Father Finds Disturbing Discovery in Baby’s Mouth

A Portland father has sued the owner of his family’s apartment complex, alleging months of rodent problems ended in a terrifying moment when his 10-month-old son was found with a dead mouse in his mouth inside their northeast Portland unit.

The case has drawn attention because it turns an already disturbing pest complaint into a high-stakes habitability fight involving an infant, emergency medical care and a family that says it fled the apartment within days. Bryan Padilla alleges the property owner failed to keep the unit sanitary and safe despite repeated warnings about rodents. The lawsuit now places that dispute in Multnomah County court, where the central questions are whether the landlord failed in its legal duties and what damages, if any, the family can recover.

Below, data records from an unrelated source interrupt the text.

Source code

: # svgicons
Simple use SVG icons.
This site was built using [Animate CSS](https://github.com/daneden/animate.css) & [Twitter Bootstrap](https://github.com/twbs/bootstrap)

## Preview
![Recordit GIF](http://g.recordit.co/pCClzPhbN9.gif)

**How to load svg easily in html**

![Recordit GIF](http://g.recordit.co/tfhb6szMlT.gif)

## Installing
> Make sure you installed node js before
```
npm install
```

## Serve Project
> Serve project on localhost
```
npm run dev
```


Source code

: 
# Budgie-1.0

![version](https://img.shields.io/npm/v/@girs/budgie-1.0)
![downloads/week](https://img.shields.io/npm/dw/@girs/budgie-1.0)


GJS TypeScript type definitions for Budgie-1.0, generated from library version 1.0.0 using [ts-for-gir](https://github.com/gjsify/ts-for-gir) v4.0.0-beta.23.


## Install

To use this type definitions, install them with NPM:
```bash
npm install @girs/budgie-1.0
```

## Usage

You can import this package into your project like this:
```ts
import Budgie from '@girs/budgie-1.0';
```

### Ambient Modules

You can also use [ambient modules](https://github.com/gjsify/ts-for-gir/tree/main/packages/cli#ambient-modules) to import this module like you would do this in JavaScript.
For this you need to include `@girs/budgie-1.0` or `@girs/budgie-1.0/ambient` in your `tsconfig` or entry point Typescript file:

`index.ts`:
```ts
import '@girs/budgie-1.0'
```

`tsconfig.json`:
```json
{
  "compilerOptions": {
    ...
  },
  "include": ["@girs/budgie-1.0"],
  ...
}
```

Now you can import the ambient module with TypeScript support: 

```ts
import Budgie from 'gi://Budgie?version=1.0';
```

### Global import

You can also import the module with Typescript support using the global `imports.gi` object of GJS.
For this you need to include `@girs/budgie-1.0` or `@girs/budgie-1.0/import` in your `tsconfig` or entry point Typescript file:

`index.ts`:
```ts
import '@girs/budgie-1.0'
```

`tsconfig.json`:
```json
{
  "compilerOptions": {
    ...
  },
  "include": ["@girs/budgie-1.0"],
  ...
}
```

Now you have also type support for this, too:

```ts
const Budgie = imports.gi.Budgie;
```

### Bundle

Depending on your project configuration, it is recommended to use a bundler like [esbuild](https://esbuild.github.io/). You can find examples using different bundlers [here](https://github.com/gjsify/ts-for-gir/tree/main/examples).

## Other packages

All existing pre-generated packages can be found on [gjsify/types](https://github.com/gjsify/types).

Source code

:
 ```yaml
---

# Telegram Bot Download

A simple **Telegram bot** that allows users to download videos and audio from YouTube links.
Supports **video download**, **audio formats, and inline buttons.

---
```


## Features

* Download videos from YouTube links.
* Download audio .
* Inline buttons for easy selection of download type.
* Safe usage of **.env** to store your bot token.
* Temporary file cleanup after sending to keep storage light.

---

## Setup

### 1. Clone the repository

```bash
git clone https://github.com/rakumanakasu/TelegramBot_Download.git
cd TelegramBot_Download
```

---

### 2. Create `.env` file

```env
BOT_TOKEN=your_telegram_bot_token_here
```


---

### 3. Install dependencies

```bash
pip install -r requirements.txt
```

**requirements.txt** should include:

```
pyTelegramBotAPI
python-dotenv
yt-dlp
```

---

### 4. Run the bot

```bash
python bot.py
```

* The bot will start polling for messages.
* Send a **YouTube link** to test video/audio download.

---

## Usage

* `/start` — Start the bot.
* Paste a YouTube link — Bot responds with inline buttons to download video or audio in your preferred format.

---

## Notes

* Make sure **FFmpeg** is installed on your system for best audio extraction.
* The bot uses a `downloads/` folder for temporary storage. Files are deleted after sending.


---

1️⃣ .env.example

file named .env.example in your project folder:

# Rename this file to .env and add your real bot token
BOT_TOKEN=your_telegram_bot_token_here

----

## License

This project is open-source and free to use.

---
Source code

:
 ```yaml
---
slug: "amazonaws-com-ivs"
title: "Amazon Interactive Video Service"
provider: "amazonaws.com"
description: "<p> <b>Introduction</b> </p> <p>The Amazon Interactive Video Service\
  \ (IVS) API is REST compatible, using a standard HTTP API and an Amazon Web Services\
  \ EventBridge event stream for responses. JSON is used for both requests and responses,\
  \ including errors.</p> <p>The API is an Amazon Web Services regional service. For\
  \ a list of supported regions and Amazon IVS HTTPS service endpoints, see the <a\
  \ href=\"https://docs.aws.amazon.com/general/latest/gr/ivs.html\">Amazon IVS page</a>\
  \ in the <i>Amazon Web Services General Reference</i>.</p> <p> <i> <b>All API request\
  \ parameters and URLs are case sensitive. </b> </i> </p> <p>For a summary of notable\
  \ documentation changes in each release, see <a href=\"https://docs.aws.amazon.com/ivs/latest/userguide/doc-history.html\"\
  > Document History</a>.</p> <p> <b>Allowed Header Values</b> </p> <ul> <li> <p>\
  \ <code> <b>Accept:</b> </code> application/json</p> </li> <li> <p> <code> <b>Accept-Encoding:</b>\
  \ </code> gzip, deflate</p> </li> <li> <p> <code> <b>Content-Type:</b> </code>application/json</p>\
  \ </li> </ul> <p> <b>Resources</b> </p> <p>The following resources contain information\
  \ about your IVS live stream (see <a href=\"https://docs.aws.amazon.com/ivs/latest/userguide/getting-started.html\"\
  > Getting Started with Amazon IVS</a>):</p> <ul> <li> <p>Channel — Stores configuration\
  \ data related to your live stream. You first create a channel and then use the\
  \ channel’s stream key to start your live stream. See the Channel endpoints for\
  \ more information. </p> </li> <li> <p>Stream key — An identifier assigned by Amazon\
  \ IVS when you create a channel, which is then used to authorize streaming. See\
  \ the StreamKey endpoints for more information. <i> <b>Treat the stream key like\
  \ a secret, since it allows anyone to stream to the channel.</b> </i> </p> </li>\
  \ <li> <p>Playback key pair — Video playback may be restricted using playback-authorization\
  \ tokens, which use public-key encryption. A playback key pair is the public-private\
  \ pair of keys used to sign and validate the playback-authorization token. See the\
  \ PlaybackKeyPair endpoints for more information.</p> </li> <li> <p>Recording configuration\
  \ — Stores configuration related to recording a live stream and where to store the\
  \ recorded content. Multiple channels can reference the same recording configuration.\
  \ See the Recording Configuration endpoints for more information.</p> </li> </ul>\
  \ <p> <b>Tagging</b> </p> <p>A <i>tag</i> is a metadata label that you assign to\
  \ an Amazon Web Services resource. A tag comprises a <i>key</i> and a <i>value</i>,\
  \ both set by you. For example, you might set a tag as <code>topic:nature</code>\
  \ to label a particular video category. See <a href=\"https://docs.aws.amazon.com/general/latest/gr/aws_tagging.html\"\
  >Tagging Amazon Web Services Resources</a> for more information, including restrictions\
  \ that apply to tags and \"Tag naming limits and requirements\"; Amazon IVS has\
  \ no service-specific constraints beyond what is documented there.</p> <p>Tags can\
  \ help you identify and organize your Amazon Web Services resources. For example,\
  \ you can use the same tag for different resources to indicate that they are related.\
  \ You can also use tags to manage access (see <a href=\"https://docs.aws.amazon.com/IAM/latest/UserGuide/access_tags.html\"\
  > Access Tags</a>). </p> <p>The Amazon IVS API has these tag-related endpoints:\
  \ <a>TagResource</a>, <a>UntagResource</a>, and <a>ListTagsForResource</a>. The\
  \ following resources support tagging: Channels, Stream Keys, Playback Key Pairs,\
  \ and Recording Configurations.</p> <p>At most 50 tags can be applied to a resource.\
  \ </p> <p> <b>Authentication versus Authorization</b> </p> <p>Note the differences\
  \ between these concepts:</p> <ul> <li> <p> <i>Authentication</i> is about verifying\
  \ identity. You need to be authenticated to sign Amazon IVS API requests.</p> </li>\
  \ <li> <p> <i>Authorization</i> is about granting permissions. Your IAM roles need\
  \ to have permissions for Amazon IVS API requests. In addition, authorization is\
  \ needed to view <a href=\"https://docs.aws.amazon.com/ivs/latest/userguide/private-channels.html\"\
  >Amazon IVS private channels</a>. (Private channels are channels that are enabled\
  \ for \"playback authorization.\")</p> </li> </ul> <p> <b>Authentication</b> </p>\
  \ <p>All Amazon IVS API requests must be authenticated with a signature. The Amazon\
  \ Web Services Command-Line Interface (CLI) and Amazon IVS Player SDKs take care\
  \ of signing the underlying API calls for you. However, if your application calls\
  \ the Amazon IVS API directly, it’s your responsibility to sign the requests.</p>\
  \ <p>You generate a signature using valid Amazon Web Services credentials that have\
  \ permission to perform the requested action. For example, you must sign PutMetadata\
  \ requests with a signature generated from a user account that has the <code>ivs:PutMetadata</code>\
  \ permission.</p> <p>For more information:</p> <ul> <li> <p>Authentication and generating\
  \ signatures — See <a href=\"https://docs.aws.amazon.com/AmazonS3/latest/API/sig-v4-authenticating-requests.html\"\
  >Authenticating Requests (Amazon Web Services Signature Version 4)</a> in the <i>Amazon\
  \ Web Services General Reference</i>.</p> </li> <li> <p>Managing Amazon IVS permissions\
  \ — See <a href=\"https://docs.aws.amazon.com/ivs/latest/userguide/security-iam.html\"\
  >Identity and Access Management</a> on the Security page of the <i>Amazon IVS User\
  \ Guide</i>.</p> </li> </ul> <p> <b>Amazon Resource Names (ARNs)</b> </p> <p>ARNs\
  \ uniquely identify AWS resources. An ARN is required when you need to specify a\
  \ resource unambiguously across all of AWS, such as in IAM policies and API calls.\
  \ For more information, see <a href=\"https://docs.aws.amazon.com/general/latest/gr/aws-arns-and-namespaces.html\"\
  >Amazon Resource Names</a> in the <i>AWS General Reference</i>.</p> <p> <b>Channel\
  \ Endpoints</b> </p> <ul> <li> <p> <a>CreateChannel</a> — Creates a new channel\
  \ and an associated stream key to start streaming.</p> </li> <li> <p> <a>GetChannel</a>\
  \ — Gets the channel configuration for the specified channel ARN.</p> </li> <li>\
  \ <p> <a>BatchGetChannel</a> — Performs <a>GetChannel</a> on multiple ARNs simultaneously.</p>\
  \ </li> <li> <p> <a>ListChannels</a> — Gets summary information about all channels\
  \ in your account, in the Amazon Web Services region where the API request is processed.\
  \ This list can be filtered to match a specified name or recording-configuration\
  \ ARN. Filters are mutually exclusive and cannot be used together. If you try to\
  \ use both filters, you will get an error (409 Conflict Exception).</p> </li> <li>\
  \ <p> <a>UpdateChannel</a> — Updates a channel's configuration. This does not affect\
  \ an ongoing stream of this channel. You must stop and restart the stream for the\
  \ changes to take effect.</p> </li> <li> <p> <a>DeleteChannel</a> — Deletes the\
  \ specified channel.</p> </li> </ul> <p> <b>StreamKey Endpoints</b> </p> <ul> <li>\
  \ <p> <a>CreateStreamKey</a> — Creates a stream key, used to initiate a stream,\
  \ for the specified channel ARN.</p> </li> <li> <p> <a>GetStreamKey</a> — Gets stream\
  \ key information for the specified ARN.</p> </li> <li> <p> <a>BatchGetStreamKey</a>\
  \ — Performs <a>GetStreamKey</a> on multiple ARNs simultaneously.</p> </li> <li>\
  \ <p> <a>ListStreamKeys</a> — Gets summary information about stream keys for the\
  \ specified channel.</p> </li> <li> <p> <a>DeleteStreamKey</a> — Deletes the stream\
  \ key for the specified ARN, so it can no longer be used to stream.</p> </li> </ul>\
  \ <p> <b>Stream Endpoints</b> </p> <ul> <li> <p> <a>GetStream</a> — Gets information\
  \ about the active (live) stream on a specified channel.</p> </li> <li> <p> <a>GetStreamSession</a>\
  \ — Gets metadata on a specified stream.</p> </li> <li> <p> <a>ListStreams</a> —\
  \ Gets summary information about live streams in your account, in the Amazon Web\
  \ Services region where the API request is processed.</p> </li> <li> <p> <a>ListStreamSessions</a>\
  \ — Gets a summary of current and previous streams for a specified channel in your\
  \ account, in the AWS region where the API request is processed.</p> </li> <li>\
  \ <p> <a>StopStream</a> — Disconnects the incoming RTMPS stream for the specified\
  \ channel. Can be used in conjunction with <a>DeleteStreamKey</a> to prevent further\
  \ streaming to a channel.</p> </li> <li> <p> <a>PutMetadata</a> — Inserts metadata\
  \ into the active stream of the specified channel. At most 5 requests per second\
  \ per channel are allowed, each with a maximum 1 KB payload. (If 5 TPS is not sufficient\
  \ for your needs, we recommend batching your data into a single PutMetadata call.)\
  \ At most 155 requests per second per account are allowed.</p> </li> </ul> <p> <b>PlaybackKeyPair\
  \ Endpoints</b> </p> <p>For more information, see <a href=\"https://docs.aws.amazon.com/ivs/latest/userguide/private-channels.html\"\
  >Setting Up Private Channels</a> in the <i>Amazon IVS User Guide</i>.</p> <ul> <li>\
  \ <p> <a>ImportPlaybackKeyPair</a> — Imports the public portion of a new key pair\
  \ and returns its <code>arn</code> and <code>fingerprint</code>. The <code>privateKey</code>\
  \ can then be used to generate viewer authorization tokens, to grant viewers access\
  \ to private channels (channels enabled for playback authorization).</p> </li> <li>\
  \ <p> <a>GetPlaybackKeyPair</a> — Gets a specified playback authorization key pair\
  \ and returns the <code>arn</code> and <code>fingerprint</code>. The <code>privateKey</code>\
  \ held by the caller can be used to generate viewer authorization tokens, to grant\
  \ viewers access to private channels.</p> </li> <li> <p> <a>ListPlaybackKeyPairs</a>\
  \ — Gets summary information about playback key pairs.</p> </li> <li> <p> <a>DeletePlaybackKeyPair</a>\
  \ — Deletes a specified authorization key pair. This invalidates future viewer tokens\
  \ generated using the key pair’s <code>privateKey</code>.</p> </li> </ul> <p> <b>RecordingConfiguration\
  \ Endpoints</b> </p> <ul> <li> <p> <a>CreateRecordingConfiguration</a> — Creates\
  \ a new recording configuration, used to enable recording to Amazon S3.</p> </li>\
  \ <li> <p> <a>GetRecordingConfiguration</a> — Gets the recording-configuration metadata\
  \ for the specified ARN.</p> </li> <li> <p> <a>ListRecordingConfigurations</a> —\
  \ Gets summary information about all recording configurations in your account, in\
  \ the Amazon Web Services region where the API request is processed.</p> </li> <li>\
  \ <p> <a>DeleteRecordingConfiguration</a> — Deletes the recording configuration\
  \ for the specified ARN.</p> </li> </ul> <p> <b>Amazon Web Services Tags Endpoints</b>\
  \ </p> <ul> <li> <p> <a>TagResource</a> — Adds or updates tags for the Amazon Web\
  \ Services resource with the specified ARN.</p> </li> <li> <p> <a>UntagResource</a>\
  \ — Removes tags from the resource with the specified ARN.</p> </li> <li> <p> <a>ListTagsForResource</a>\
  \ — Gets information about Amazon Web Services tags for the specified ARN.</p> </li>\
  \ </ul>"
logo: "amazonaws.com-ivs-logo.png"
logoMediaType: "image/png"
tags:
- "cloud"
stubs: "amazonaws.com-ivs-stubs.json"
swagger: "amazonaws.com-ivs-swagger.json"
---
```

According to the complaint, the Padilla family moved into the apartment on Nov. 8. Padilla says that not long after they arrived, he began making maintenance requests about a rodent infestation inside the unit. The situation, he alleges, did not improve. Then, on Dec. 22, a mouse came through a hole in the wall and into the apartment, the suit says. The family’s baby boy picked up the dead mouse and put it in his mouth before his parents could stop him. Padilla later described his reaction in blunt terms, saying he was “just livid” and had to leave work immediately. He took the child to the emergency room for evaluation, turning what had been a housing complaint into a medical scare for the family.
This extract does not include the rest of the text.